クライマックスで、紀子は周吉と向かい合います。
紀子の首は、頻繁に曲がります。
表情や話し方も、かなり感情的です。
「私は良い人間じゃありません」(紀子)
「いやぁ そんなこたない」(周吉)
「昌二のことを忘れてる日が多い」(紀子)
「このままどうなるのかと心配になる」(紀子)
「お義母さまには申し上げられなかった」(紀子)
「あんたは良い人じゃ。

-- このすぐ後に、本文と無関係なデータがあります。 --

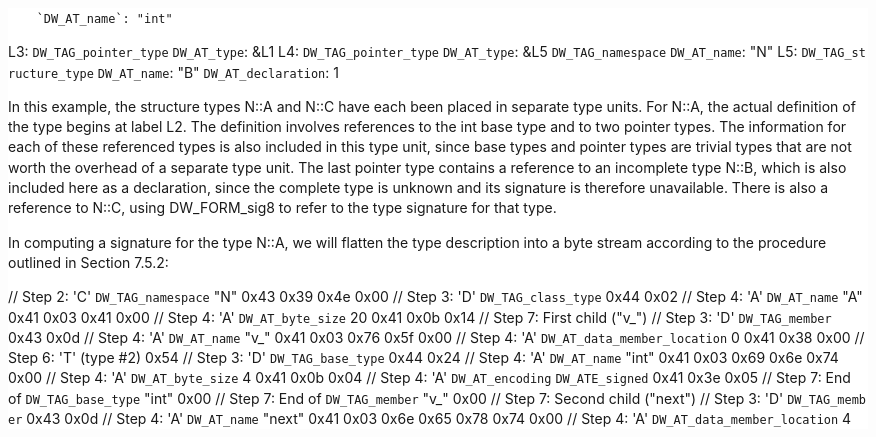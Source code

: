         `DW_AT_name`: "int"
L3:
    `DW_TAG_pointer_type`
        `DW_AT_type`: &L1
L4:
    `DW_TAG_pointer_type`
        `DW_AT_type`: &L5
    `DW_TAG_namespace`
        `DW_AT_name`: "N"
L5:
      `DW_TAG_structure_type`
          `DW_AT_name`: "B"
          `DW_AT_declaration`: 1

In this example, the structure types N::A and N::C have each been
placed in separate type units. For N::A, the actual definition of the
type begins at label L2. The definition involves references to the int
base type and to two pointer types. The information for each of these
referenced types is also included in this type unit, since base types
and pointer types are trivial types that are not worth the overhead of
a separate type unit. The last pointer type contains a reference to an
incomplete type N::B, which is also included here as a declaration,
since the complete type is unknown and its signature is therefore
unavailable. There is also a reference to N::C, using DW_FORM_sig8 to
refer to the type signature for that type.

In computing a signature for the type N::A, we will flatten the type
description into a byte stream according to the procedure outlined in
Section 7.5.2:

// Step 2: 'C' `DW_TAG_namespace` "N"
0x43 0x39 0x4e 0x00
// Step 3: 'D' `DW_TAG_class_type`
0x44 0x02
// Step 4: 'A' `DW_AT_name` "A"
0x41 0x03 0x41 0x00
// Step 4: 'A' `DW_AT_byte_size` 20
0x41 0x0b 0x14
// Step 7: First child ("v_")
    // Step 3: 'D' `DW_TAG_member`
    0x43 0x0d
    // Step 4: 'A' `DW_AT_name` "v_"
    0x41 0x03 0x76 0x5f 0x00
    // Step 4: 'A' `DW_AT_data_member_location` 0
    0x41 0x38 0x00
    // Step 6: 'T' (type #2)
    0x54
        // Step 3: 'D' `DW_TAG_base_type`
        0x44 0x24
        // Step 4: 'A' `DW_AT_name` "int"
        0x41 0x03 0x69 0x6e 0x74 0x00
        // Step 4: 'A' `DW_AT_byte_size` 4
        0x41 0x0b 0x04
        // Step 4: 'A' `DW_AT_encoding` `DW_ATE_signed`
        0x41 0x3e 0x05
        // Step 7: End of `DW_TAG_base_type` "int"
        0x00
    // Step 7: End of `DW_TAG_member` "v_"
    0x00
// Step 7: Second child ("next")
    // Step 3: 'D' `DW_TAG_member`
    0x43 0x0d
    // Step 4: 'A' `DW_AT_name` "next"
    0x41 0x03 0x6e 0x65 0x78 0x74 0x00
    // Step 4: 'A' `DW_AT_data_member_location` 4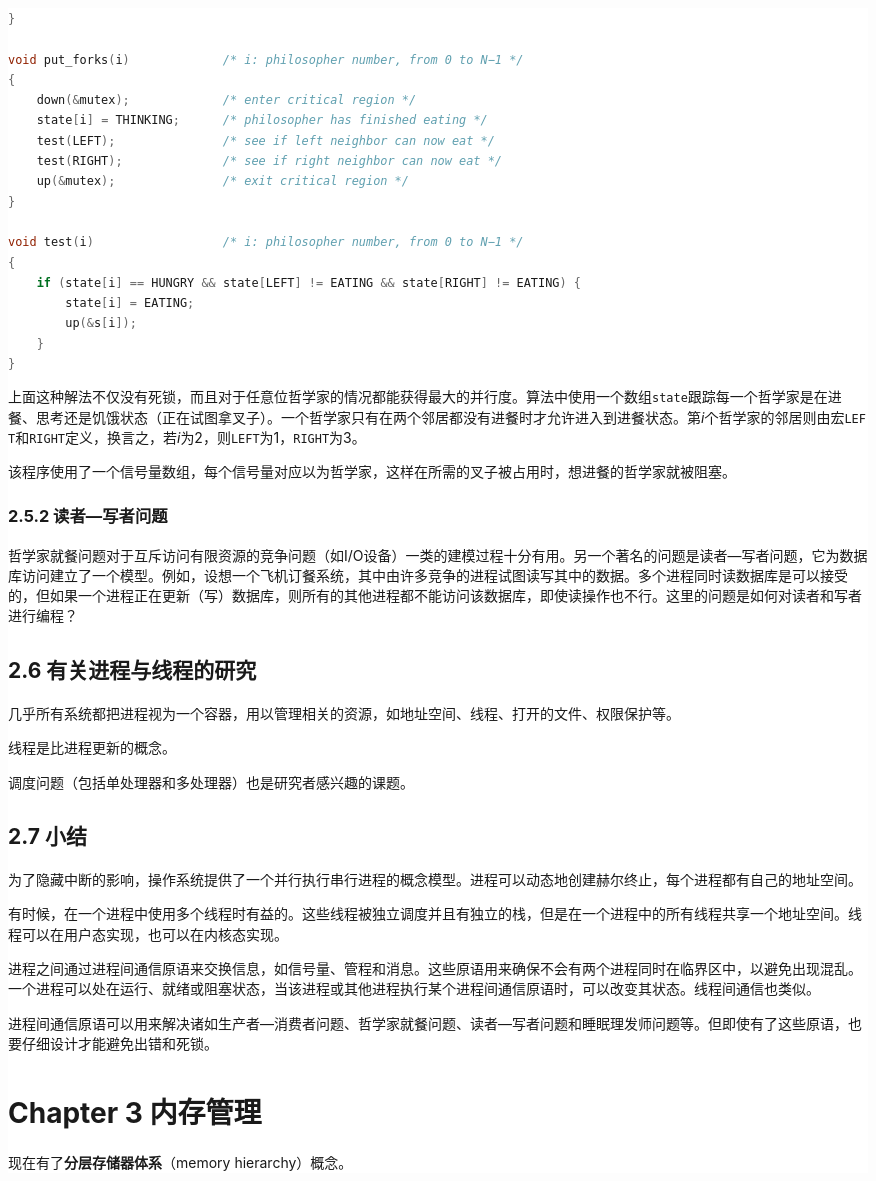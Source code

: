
 ```C
}

void put_forks(i)             /* i: philosopher number, from 0 to N−1 */
{
    down(&mutex);             /* enter critical region */
    state[i] = THINKING;      /* philosopher has finished eating */
    test(LEFT);               /* see if left neighbor can now eat */
    test(RIGHT);              /* see if right neighbor can now eat */
    up(&mutex);               /* exit critical region */
}

void test(i)                  /* i: philosopher number, from 0 to N−1 */
{
    if (state[i] == HUNGRY && state[LEFT] != EATING && state[RIGHT] != EATING) {
        state[i] = EATING;
        up(&s[i]);
    }
}
```

上面这种解法不仅没有死锁，而且对于任意位哲学家的情况都能获得最大的并行度。算法中使用一个数组`state`跟踪每一个哲学家是在进餐、思考还是饥饿状态（正在试图拿叉子）。一个哲学家只有在两个邻居都没有进餐时才允许进入到进餐状态。第$i$个哲学家的邻居则由宏`LEFT`和`RIGHT`定义，换言之，若$i$为2，则`LEFT`为1，`RIGHT`为3。

该程序使用了一个信号量数组，每个信号量对应以为哲学家，这样在所需的叉子被占用时，想进餐的哲学家就被阻塞。

### 2.5.2 读者—写者问题

哲学家就餐问题对于互斥访问有限资源的竞争问题（如I/O设备）一类的建模过程十分有用。另一个著名的问题是读者—写者问题，它为数据库访问建立了一个模型。例如，设想一个飞机订餐系统，其中由许多竞争的进程试图读写其中的数据。多个进程同时读数据库是可以接受的，但如果一个进程正在更新（写）数据库，则所有的其他进程都不能访问该数据库，即使读操作也不行。这里的问题是如何对读者和写者进行编程？

## 2.6 有关进程与线程的研究

几乎所有系统都把进程视为一个容器，用以管理相关的资源，如地址空间、线程、打开的文件、权限保护等。

线程是比进程更新的概念。

调度问题（包括单处理器和多处理器）也是研究者感兴趣的课题。

## 2.7 小结

为了隐藏中断的影响，操作系统提供了一个并行执行串行进程的概念模型。进程可以动态地创建赫尔终止，每个进程都有自己的地址空间。

有时候，在一个进程中使用多个线程时有益的。这些线程被独立调度并且有独立的栈，但是在一个进程中的所有线程共享一个地址空间。线程可以在用户态实现，也可以在内核态实现。

进程之间通过进程间通信原语来交换信息，如信号量、管程和消息。这些原语用来确保不会有两个进程同时在临界区中，以避免出现混乱。一个进程可以处在运行、就绪或阻塞状态，当该进程或其他进程执行某个进程间通信原语时，可以改变其状态。线程间通信也类似。

进程间通信原语可以用来解决诸如生产者—消费者问题、哲学家就餐问题、读者—写者问题和睡眠理发师问题等。但即使有了这些原语，也要仔细设计才能避免出错和死锁。

# Chapter 3 内存管理

现在有了**分层存储器体系**（memory hierarchy）概念。
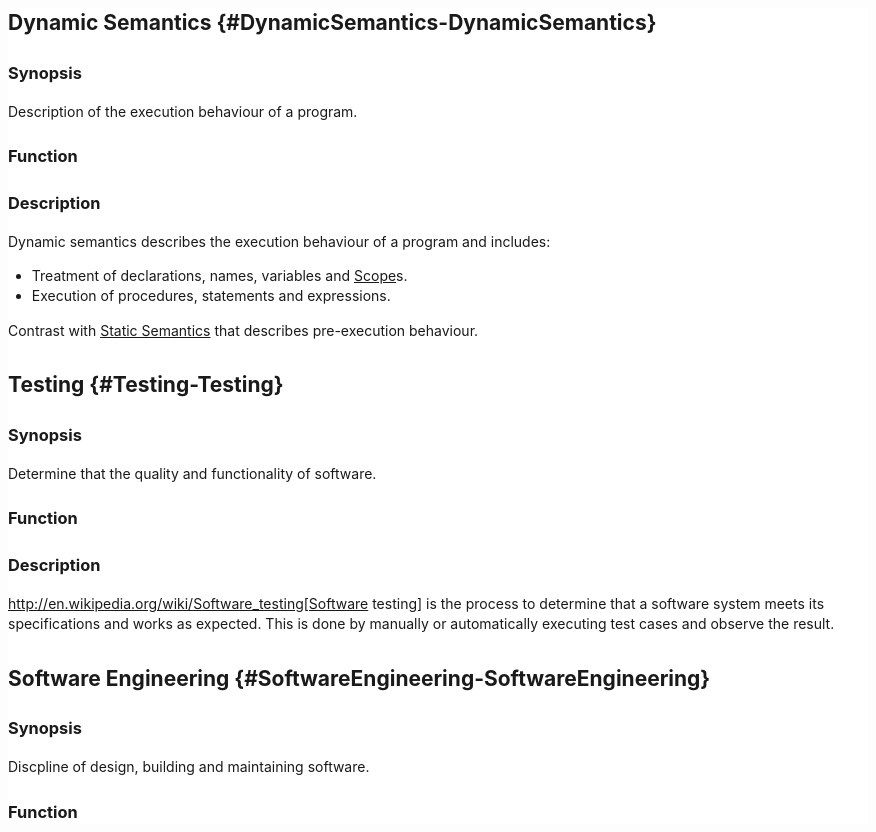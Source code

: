 


## Dynamic Semantics {#DynamicSemantics-DynamicSemantics}

### Synopsis 
Description of the execution behaviour of a program.



### Function 
       


### Description 
Dynamic semantics describes the execution behaviour of a program and includes:

*  Treatment of declarations, names, variables and [Scope](#Scope-Scope)s.
*  Execution of procedures, statements and expressions.

Contrast with [Static Semantics](#StaticSemantics-StaticSemantics) that describes pre-execution behaviour.





## Testing {#Testing-Testing}

### Synopsis 
Determine that the quality and functionality of software.



### Function 
       


### Description 

http://en.wikipedia.org/wiki/Software_testing[Software testing] is the process to determine
that a software system meets its specifications and works as expected. This is done by 
manually or automatically executing test cases and observe the result.





## Software Engineering {#SoftwareEngineering-SoftwareEngineering}

### Synopsis 
Discpline of design, building and maintaining software.



### Function 
       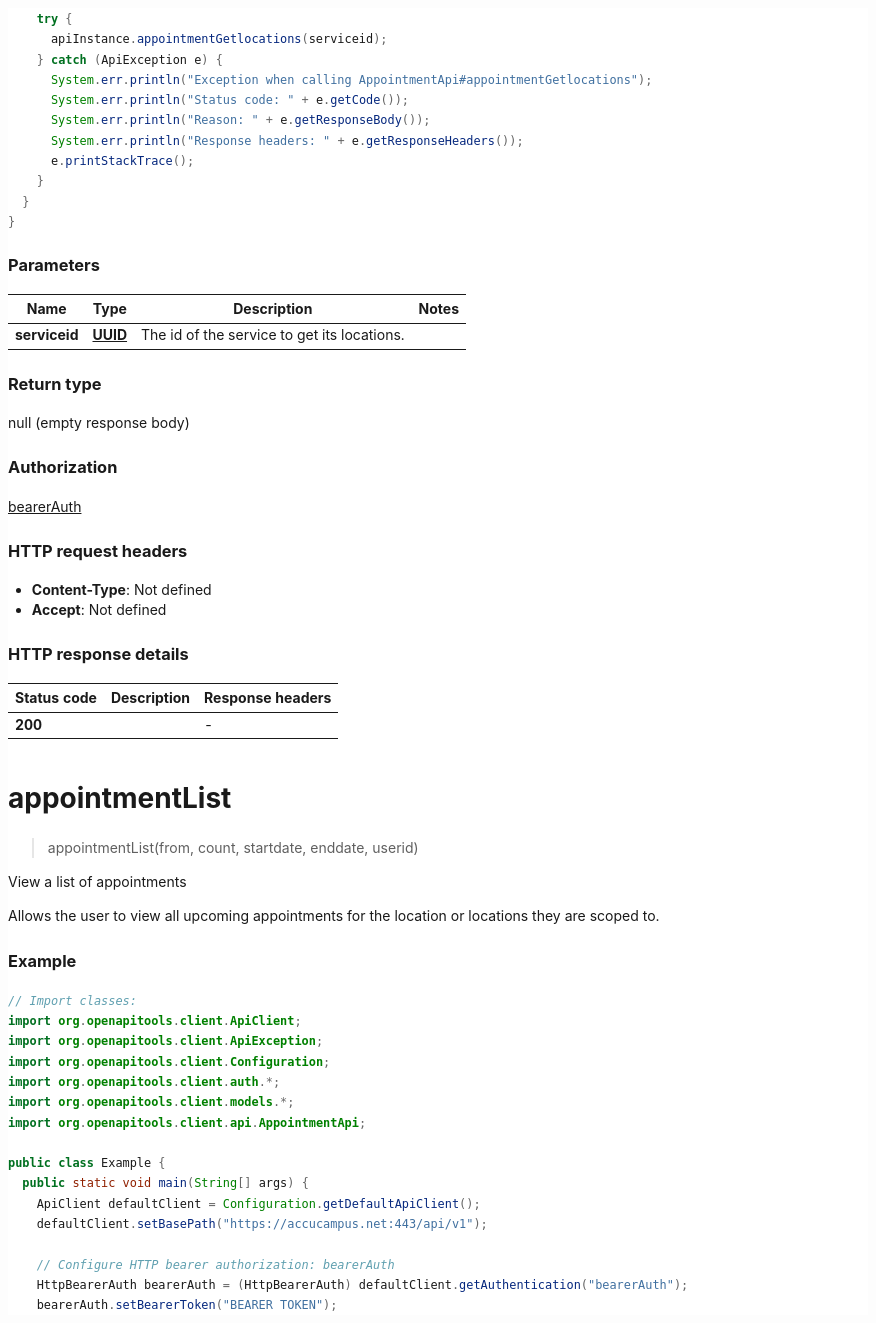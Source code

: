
 ```java
    try {
      apiInstance.appointmentGetlocations(serviceid);
    } catch (ApiException e) {
      System.err.println("Exception when calling AppointmentApi#appointmentGetlocations");
      System.err.println("Status code: " + e.getCode());
      System.err.println("Reason: " + e.getResponseBody());
      System.err.println("Response headers: " + e.getResponseHeaders());
      e.printStackTrace();
    }
  }
}
```

### Parameters

Name | Type | Description  | Notes
------------- | ------------- | ------------- | -------------
 **serviceid** | [**UUID**](.md)| The id of the service to get its locations. |

### Return type

null (empty response body)

### Authorization

[bearerAuth](../README.md#bearerAuth)

### HTTP request headers

 - **Content-Type**: Not defined
 - **Accept**: Not defined

### HTTP response details
| Status code | Description | Response headers |
|-------------|-------------|------------------|
**200** |  |  -  |

<a name="appointmentList"></a>
# **appointmentList**
> appointmentList(from, count, startdate, enddate, userid)

View a list of appointments

Allows the user to view all upcoming appointments for the location or locations they are scoped to.

### Example
```java
// Import classes:
import org.openapitools.client.ApiClient;
import org.openapitools.client.ApiException;
import org.openapitools.client.Configuration;
import org.openapitools.client.auth.*;
import org.openapitools.client.models.*;
import org.openapitools.client.api.AppointmentApi;

public class Example {
  public static void main(String[] args) {
    ApiClient defaultClient = Configuration.getDefaultApiClient();
    defaultClient.setBasePath("https://accucampus.net:443/api/v1");
    
    // Configure HTTP bearer authorization: bearerAuth
    HttpBearerAuth bearerAuth = (HttpBearerAuth) defaultClient.getAuthentication("bearerAuth");
    bearerAuth.setBearerToken("BEARER TOKEN");
```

正直で」(周吉)
「とんでもない」(紀子)
周吉から顔を背けます。
この時、紀子の頭に鈍く光る ヘアピン を見逃してはいけません。
ヘアピン は、「 被り物 」 の一種です。
紀子は 「災い」 を抱えていたんです。
周吉が動きます。
紀子は、また周吉から顔を背けます。
周吉が、紀子の左腕側に座ります。
「お母さんの懐中時計を貰っておくれ」(周吉)
「あんたが使えば、お母さんもきっと喜ぶ」(周吉)
「すいません……」(紀子)
「さきざき、幸せになることを祈ってるよ」(周吉)
こう言われて、紀子は泣き出します。
涙を拭く エプロン も ハンカチ もありません。
両手で顔を覆って泣くのです。
顔を向けている先に、周吉が居るのです。
紀子(原節子)は、頭のヘアピンを見せたまま、嗚咽しつづけます。